Al bueno de Pilato no se le dio comprender estas palabras. Eso es algo, como dice Jesús, reservado a unos pocos: A vosotros se os ha dado a conocer los misterios del Reino de los Cielos, pero a ellos no (Mt 13, 11).
Pero también a nosotros, los privilegiados con el conocimiento de los misterios del Reino, nos cuesta entender cabalmente las palabras de Jesús. Las ambiciones personales o eclesiales suspiran por un Reino que también lo sea de este mundo. A lo largo de la historia hemos intentado que su Reino, equivocadamente identificado con la Iglesia, sea universalmente reconocido y respetado; a veces recurriendo incluso a la violencia. Nos encantaría también que su Reino brillase en nuestro corazón sin ningún género de oposición. Nos cuesta tanto la convivencia serena con la cizaña de dentro y de fuera de nosotros.

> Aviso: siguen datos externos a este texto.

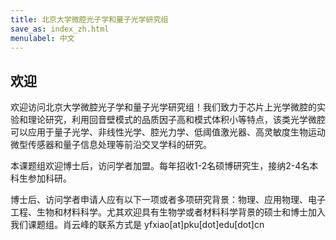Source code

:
 ```yaml
---
title: 北京大学微腔光子学和量子光学研究组
save_as: index_zh.html
menulabel: 中文
---
```


## 欢迎

欢迎访问北京大学微腔光子学和量子光学研究组！我们致力于芯片上光学微腔的实验和理论研究，利用回音壁模式的品质因子高和模式体积小等特点，该类光学微腔可以应用于量子光学、非线性光学、腔光力学、低阈值激光器、高灵敏度生物运动微型传感器和量子信息处理等前沿交叉学科的研究。

本课题组欢迎博士后，访问学者加盟。每年招收1-2名硕博研究生，接纳2-4名本科生参加科研。

博士后、访问学者申请人应有以下一项或者多项研究背景：物理、应用物理、电子工程、生物和材料科学。尤其欢迎具有生物学或者材料科学背景的硕士和博士加入我们课题组。肖云峰的联系方式是
yfxiao[at]pku[dot]edu[dot]cn
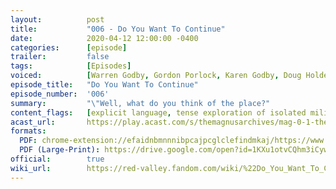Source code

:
 ```yaml
---
layout:          post
title:           "006 - Do You Want To Continue"
date:            2020-04-12 12:00:00 -0400
categories:      [episode]
trailer:         false
tags:            [Episodes]
voiced:          [Warren Godby, Gordon Porlock, Karen Godby, Doug Holder, Switchboard 1, Tracy, Switchboard 2, Bio Science, Jenni, Voicemail]
episode_title:   "Do You Want To Continue"
episode_number:  '006'
summary:         "\"Well, what do you think of the place?"
content_flags:   [explicit language, tense exploration of isolated military base in the dark, repeated threats to injure/murder, traumatic revelations/betrayal, repeated attempts to intimidate/shame/humiliate, depiction of short non-lethal physical violence between two characters, main character to be subjected to unethical medical procedures]
acast_url:       https://play.acast.com/s/themagnusarchives/mag-0-1-the-magnus-archives-seed
formats: 
  PDF: chrome-extension://efaidnbmnnnibpcajpcglclefindmkaj/https://www.redvalleypod.com/uploads/1/3/0/2/130220429/rv_s01e06_-_transcript.pdf
  PDF (Large-Print): https://drive.google.com/open?id=1KXu1otvCQhm3iCywMoCS7nKVz0ZS-yZx
official:        true
wiki_url:        https://red-valley.fandom.com/wiki/%22Do_You_Want_To_Continue%22
---
```


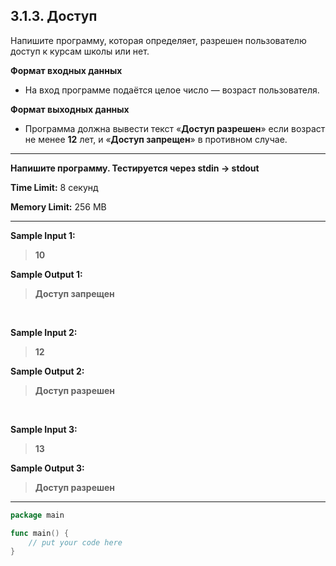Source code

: ## 3.1.3. Доступ

Напишите программу, которая определяет, разрешен пользователю доступ к курсам школы или нет.

**Формат входных данных**
* На вход программе подаётся целое число — возраст пользователя.

**Формат выходных данных**
* Программа должна вывести текст «**Доступ разрешен**» если возраст не менее **12** лет, и «**Доступ запрещен**» в противном случае.
___
**Напишите программу. Тестируется через stdin → stdout**

**Time Limit:** 8 секунд

**Memory Limit:** 256 MB
___
**Sample Input 1:**
> **10**

**Sample Output 1:**
> **Доступ запрещен**

<br />

**Sample Input 2:**
> **12**

**Sample Output 2:**
> **Доступ разрешен**

<br />

**Sample Input 3:**
> **13**

**Sample Output 3:**
> **Доступ разрешен**
___
```Go
package main

func main() {
    // put your code here
}
```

En este último domingo del año litúrgico proclamamos a Jesús, el hijo de María, rey del universo. Para entender correctamente este título de rey, debemos mirar cómo lo entendió Él: Mi Reino no es de este mundo. Él vino a este mundo para dar testimonio de la verdad; la verdad del amor. Nosotros proclamamos el imperio del amor; el amor que es la realidad más sólida y más permanente y más profunda de todo lo que existe. Esta fe en el imperio del amor hace que esperemos la hora de la plenitud de los tiempos, la hora de nuestra muerte, como un encuentro con quien no nos llama siervos, sino amigos. Por eso, que no se turbe nuestro corazón ante ese encuentro. Él ha ido a prepararnos un lugar y, una vez preparado el lugar, vuelve para llevarnos con Él, de modo que donde está Él estemos también nosotros (Jn 14, 1-3).
En esta fiesta de Jesucristo, Rey del Universo, hacemos nuestras las palabras de san Pablo: Dios lo exaltó y le otorgó el nombre sobre todo nombre. Para que al nombre de Jesús toda rodilla se doble en los cielos, en la tierra y en los abismos, y toda lengua confiese que Cristo Jesús es el SEÑOR para gloria de Dios padre (Flp 2, 9-11).